▶ Description of the task
Go through the data below. Pull out every line that has the word "ulaza".

▶ Exercise data
##########

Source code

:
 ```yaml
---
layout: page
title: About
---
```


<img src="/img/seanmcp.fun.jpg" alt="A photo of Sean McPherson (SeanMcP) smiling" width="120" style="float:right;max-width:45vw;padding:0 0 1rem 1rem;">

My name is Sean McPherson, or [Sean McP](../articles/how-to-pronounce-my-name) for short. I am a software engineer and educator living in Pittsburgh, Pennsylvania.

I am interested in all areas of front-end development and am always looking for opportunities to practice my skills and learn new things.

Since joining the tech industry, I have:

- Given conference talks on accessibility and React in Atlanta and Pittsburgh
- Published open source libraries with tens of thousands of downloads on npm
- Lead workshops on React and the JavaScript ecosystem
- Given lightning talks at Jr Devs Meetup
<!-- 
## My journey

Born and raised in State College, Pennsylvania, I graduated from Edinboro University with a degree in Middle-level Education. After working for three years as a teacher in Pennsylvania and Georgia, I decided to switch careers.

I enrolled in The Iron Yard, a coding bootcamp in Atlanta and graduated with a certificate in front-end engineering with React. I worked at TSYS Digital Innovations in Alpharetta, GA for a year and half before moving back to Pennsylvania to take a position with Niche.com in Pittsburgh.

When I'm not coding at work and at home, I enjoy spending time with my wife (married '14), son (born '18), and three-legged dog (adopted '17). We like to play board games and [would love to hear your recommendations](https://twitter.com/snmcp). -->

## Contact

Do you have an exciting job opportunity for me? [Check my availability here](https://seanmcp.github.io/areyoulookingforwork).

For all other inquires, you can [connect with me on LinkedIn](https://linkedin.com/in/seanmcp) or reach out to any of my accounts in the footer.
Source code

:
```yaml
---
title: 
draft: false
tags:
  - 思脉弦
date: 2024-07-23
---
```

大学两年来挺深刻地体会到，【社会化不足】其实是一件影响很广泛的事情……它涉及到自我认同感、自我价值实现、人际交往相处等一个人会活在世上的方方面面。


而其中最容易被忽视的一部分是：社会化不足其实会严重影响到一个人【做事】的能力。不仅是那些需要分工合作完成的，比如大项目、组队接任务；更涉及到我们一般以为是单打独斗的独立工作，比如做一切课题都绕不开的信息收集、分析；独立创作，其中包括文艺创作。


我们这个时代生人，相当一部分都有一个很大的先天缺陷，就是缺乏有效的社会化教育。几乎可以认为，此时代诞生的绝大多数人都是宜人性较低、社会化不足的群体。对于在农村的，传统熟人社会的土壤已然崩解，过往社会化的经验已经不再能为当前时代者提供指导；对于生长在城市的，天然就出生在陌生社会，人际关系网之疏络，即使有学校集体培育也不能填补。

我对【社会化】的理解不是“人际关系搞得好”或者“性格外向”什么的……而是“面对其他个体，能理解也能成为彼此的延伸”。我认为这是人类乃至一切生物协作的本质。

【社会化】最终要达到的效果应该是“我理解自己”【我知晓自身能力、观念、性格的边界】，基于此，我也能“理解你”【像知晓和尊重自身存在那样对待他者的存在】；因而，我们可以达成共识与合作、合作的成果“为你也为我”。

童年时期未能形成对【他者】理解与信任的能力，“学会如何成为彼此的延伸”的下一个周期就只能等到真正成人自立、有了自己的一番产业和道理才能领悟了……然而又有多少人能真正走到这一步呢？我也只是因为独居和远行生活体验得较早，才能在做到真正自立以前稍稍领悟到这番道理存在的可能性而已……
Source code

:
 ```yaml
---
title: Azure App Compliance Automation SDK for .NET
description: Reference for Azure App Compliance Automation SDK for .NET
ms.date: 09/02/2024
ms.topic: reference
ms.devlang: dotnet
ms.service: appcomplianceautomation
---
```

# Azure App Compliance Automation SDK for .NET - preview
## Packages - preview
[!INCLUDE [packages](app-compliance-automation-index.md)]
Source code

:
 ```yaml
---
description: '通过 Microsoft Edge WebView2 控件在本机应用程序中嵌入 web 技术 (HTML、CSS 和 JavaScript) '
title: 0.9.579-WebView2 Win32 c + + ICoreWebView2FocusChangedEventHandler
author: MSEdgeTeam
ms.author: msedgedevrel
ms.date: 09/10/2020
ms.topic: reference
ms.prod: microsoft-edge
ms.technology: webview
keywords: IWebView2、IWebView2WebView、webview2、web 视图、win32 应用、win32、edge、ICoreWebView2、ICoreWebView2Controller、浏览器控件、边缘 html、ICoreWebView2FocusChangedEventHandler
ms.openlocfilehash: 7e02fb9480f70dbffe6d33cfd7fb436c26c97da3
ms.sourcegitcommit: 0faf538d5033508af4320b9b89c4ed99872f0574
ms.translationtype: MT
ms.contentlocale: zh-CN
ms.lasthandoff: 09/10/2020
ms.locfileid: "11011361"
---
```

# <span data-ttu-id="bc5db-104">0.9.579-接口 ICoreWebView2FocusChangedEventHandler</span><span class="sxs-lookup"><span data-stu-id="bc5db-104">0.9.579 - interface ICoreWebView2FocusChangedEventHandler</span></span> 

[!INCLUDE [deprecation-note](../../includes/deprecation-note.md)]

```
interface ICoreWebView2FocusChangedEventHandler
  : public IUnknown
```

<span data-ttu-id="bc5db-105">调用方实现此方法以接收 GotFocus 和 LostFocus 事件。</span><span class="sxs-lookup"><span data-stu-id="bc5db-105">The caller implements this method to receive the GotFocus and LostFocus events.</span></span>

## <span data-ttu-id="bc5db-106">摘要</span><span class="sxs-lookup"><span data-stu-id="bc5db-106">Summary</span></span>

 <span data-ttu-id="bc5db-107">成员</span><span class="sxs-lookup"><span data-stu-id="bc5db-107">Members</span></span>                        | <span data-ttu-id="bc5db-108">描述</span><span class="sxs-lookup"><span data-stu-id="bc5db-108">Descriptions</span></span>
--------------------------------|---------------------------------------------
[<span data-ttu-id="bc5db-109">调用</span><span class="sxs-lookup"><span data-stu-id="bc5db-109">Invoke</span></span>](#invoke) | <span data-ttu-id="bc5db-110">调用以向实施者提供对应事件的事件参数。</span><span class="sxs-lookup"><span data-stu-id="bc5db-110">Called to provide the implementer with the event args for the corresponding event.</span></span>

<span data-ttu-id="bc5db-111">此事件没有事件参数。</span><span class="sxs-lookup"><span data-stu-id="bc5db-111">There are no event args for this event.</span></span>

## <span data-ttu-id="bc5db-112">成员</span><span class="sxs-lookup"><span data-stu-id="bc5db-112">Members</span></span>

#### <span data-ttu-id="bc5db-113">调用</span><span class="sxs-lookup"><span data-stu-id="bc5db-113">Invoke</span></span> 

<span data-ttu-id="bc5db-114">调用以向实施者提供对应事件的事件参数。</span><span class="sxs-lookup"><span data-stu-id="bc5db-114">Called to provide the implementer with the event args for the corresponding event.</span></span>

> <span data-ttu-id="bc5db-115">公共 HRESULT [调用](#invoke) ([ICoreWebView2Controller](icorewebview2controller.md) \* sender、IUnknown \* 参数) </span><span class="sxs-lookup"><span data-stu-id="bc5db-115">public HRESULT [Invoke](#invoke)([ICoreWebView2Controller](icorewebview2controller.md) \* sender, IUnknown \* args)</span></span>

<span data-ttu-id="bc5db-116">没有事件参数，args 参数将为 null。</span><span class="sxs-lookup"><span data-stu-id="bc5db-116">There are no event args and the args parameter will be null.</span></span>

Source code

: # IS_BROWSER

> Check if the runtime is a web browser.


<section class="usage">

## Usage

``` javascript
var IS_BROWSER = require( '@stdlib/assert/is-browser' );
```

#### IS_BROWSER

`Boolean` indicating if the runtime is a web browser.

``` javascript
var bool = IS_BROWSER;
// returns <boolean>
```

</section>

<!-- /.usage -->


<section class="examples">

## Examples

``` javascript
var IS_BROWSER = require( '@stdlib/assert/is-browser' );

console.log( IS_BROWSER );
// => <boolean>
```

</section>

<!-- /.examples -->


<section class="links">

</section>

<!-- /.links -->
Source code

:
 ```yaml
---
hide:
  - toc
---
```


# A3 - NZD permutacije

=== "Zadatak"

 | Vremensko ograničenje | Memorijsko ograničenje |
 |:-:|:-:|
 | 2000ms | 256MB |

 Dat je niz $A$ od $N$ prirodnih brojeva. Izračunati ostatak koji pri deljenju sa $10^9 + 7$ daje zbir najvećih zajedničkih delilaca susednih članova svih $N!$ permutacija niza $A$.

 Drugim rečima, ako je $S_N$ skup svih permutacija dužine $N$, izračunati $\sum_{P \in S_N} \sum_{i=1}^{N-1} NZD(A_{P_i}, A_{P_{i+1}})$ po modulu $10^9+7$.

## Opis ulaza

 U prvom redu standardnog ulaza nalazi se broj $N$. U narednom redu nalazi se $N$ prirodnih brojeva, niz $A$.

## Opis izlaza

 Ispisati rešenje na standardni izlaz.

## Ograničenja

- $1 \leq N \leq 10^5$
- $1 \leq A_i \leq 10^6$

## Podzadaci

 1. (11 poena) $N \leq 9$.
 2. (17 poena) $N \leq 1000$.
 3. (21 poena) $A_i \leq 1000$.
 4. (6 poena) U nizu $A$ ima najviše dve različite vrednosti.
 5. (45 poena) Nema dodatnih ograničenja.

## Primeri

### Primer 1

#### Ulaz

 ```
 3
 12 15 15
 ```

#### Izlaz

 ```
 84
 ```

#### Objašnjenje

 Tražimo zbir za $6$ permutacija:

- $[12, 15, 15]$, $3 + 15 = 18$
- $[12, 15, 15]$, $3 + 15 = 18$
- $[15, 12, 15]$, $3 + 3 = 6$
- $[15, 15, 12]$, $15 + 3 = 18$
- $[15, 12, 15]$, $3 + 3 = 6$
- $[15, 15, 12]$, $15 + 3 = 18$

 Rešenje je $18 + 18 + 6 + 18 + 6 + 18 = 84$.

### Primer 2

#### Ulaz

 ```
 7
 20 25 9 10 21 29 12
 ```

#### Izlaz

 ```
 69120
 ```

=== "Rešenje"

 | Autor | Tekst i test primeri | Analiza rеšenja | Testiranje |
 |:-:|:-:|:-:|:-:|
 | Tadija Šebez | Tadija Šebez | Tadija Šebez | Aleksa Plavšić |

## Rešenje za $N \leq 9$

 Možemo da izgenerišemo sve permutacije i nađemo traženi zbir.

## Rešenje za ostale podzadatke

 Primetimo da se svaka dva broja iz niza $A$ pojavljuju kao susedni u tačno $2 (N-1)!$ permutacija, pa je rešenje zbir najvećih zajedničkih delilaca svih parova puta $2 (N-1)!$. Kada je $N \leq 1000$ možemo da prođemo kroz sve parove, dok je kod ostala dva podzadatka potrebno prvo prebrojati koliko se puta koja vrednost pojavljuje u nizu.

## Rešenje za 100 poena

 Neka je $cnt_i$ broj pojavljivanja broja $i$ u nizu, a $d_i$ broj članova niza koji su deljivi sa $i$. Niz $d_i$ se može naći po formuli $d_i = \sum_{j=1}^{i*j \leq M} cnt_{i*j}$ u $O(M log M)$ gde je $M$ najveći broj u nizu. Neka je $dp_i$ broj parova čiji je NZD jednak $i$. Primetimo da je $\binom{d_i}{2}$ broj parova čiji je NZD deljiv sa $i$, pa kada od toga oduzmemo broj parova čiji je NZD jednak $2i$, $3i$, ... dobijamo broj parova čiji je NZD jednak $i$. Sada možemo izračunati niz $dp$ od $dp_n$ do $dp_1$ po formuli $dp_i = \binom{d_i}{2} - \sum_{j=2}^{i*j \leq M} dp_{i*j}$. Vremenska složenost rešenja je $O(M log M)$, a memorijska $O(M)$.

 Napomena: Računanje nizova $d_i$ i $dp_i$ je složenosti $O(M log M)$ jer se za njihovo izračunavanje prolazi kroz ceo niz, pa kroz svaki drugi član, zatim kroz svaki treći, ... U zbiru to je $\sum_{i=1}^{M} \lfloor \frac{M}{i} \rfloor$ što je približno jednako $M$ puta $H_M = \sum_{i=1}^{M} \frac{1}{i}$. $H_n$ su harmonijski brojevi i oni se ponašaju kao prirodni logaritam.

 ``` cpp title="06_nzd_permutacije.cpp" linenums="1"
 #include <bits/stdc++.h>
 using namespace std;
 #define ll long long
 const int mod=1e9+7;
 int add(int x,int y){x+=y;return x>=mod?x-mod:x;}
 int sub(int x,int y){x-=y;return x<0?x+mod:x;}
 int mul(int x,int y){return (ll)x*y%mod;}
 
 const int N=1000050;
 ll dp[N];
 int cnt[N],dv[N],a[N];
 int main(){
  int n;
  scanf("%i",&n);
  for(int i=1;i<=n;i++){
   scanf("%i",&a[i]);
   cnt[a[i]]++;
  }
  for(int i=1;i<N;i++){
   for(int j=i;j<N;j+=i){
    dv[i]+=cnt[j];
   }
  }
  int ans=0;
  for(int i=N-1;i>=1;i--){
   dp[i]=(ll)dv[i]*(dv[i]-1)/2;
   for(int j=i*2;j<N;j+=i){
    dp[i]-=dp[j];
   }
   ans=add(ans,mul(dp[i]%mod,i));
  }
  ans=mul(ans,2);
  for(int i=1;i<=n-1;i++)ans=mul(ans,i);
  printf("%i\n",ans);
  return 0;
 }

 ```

##########

▶ Finished task
## Opis ulaza
 U prvom redu standardnog ulaza nalazi se broj $N$. U narednom redu nalazi se $N$ prirodnih brojeva, niz $A$.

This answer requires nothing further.